Search code examples
mysqldatabasenosqlrelational-databaseberkeley-db

Using NoSQL database for relational purpose


Non-relational databases are attracting more attention day by day. The main limitation is that today's complicated data are indeed connected. Isn't it convenient to connect databases as we connect tables in RDBMS? Of course, I just mean simple cases. Imagine three tables of Articles, Tags, Relationships. In a RDBMS like Mysql, we can run three queries to

1. Find ID of a given tag
2. Find Articles connected with the captured Tag ID
3. Fetch the contents of Articles tagged with the term

Instead of three queries, we perform a single query by JOIN. I think three queries in a key/value database like BerkeleyDB is faster than a JOIN query in Mysql.

Is this idea practical? Or other issues are involved to ignore this approach?


Solution

  • NoSQL databases can support relational data models just fine. You're just left to implement the relational mapping yourself in your application, and that effort is typically not insignificant.

    In some applications this extra effort will be worthwhile. Perhaps you only have a small number of tables and the joins you need are very simple. Or perhaps you've done some performance evaluation between a traditional relational DBMS and a NoSQL alternative and found that the NoSQL option is more appropriate for your needs for any number of reasons (performance, scalability, flexibility, whatever).

    You should keep one thing in mind, however. A typical SQL DBMS is basically a NoSQL DB with an optimized, well-built relational engine in front of it. Some databases even let you bypass the relational layer and treat their system like a pure NoSQL DB.

    Therefore, the moment you start to build your own relational mappings and joins on top of a NoSQL DB you should ask yourself, "Didn't someone build this for me already?" The answer may well be "yes", and the solution might be to go with a traditional SQL DBMS.

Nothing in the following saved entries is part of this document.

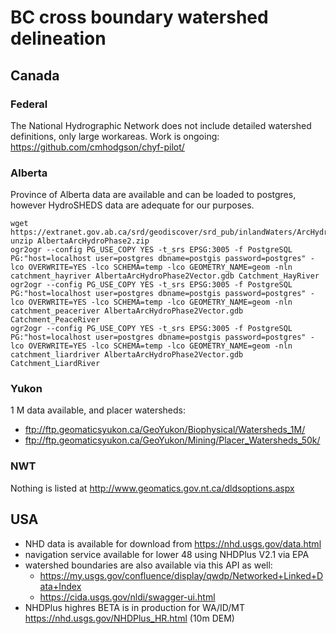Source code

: # BC cross boundary watershed delineation

## Canada

### Federal
The National Hydrographic Network does not include detailed watershed definitions, only large workareas. Work is ongoing: https://github.com/cmhodgson/chyf-pilot/


### Alberta

Province of Alberta data are available and can be loaded to postgres, however HydroSHEDS data are adequate for our purposes.

```
wget https://extranet.gov.ab.ca/srd/geodiscover/srd_pub/inlandWaters/ArcHydro/AlbertaArcHydroPhase2.zip
unzip AlbertaArcHydroPhase2.zip
ogr2ogr --config PG_USE_COPY YES -t_srs EPSG:3005 -f PostgreSQL PG:"host=localhost user=postgres dbname=postgis password=postgres" -lco OVERWRITE=YES -lco SCHEMA=temp -lco GEOMETRY_NAME=geom -nln catchment_hayriver AlbertaArcHydroPhase2Vector.gdb Catchment_HayRiver
ogr2ogr --config PG_USE_COPY YES -t_srs EPSG:3005 -f PostgreSQL PG:"host=localhost user=postgres dbname=postgis password=postgres" -lco OVERWRITE=YES -lco SCHEMA=temp -lco GEOMETRY_NAME=geom -nln catchment_peaceriver AlbertaArcHydroPhase2Vector.gdb Catchment_PeaceRiver
ogr2ogr --config PG_USE_COPY YES -t_srs EPSG:3005 -f PostgreSQL PG:"host=localhost user=postgres dbname=postgis password=postgres" -lco OVERWRITE=YES -lco SCHEMA=temp -lco GEOMETRY_NAME=geom -nln catchment_liardriver AlbertaArcHydroPhase2Vector.gdb Catchment_LiardRiver
```

### Yukon
1 M data available, and placer watersheds:  

- ftp://ftp.geomaticsyukon.ca/GeoYukon/Biophysical/Watersheds_1M/
- ftp://ftp.geomaticsyukon.ca/GeoYukon/Mining/Placer_Watersheds_50k/

### NWT
Nothing is listed at http://www.geomatics.gov.nt.ca/dldsoptions.aspx


## USA

- NHD data is available for download from https://nhd.usgs.gov/data.html
- navigation service available for lower 48 using NHDPlus V2.1 via EPA
- watershed boundaries are also available via this API as well: 
    - https://my.usgs.gov/confluence/display/qwdp/Networked+Linked+Data+Index
    - https://cida.usgs.gov/nldi/swagger-ui.html
- NHDPlus highres BETA is in production for WA/ID/MT https://nhd.usgs.gov/NHDPlus_HR.html (10m DEM)

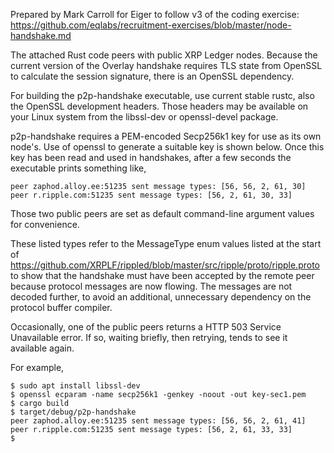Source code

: Prepared by Mark Carroll for Eiger to follow v3 of the coding exercise:
https://github.com/eqlabs/recruitment-exercises/blob/master/node-handshake.md

The attached Rust code peers with public XRP Ledger nodes. Because the current
version of the Overlay handshake requires TLS state from OpenSSL to calculate
the session signature, there is an OpenSSL dependency.

For building the p2p-handshake executable, use current stable rustc, also the
OpenSSL development headers. Those headers may be available on your Linux
system from the libssl-dev or openssl-devel package.

p2p-handshake requires a PEM-encoded Secp256k1 key for use as its own node's.
Use of openssl to generate a suitable key is shown below. Once this key has
been read and used in handshakes, after a few seconds the executable prints
something like,

```
peer zaphod.alloy.ee:51235 sent message types: [56, 56, 2, 61, 30]
peer r.ripple.com:51235 sent message types: [56, 2, 61, 30, 33]
```

Those two public peers are set as default command-line argument values for
convenience.

These listed types refer to the MessageType enum values listed at the start of
https://github.com/XRPLF/rippled/blob/master/src/ripple/proto/ripple.proto
to show that the handshake must have been accepted by the remote peer because
protocol messages are now flowing. The messages are not decoded further, to
avoid an additional, unnecessary dependency on the protocol buffer compiler.

Occasionally, one of the public peers returns a HTTP 503 Service Unavailable
error. If so, waiting briefly, then retrying, tends to see it available again.

For example,

```shell
$ sudo apt install libssl-dev
$ openssl ecparam -name secp256k1 -genkey -noout -out key-sec1.pem
$ cargo build
$ target/debug/p2p-handshake
peer zaphod.alloy.ee:51235 sent message types: [56, 56, 2, 61, 41]
peer r.ripple.com:51235 sent message types: [56, 2, 61, 33, 33]
$ 
```
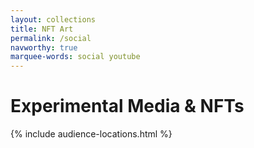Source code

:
 ```yaml
---
layout: collections
title: NFT Art
permalink: /social
navworthy: true
marquee-words: social youtube
---
```

<h1>Experimental Media & NFTs</h1>
{% include audience-locations.html %}<br>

    To answer the "3 query" part of your question specifically, the answer is "maybe". You certainly might be able to make such a query run faster in a NoSQL DB than in an RDBMS, but you need to keep in mind that there are more things to consider here than just the raw speed of your query:

    1. The technical debt you will incur as you build join-like functionality that you wouldn't have had to build otherwise
    2. The time it will take you to build, test and optimize your query code which will likely be more significant than writing a simple SQL query
    3. Any difference in transactional guarantees or other typical product features (replication, management tools, etc) which you may lose or gain depending on the NoSQL option you choose
    4. The ability to hire DBMs who know how to run your database from an operational perspective

    You might review that list and say to yourself, "No big deal, I'm running a simple app with only a few thousand DB entries and I'll maintain it myself". If so, knock yourself out - Berkeley (and other NoSQL options) would work fine. I've used Berkeley many times for those kinds of applications. But you may have a different answer if you are building the back-end for a significantly-sized SaaS product which might soon have millions of users and very complex queries.

    We can't give a one-size-fits-all answer, unfortunately. You'll have to make the judgement call yourself based on the needs of you application and organization.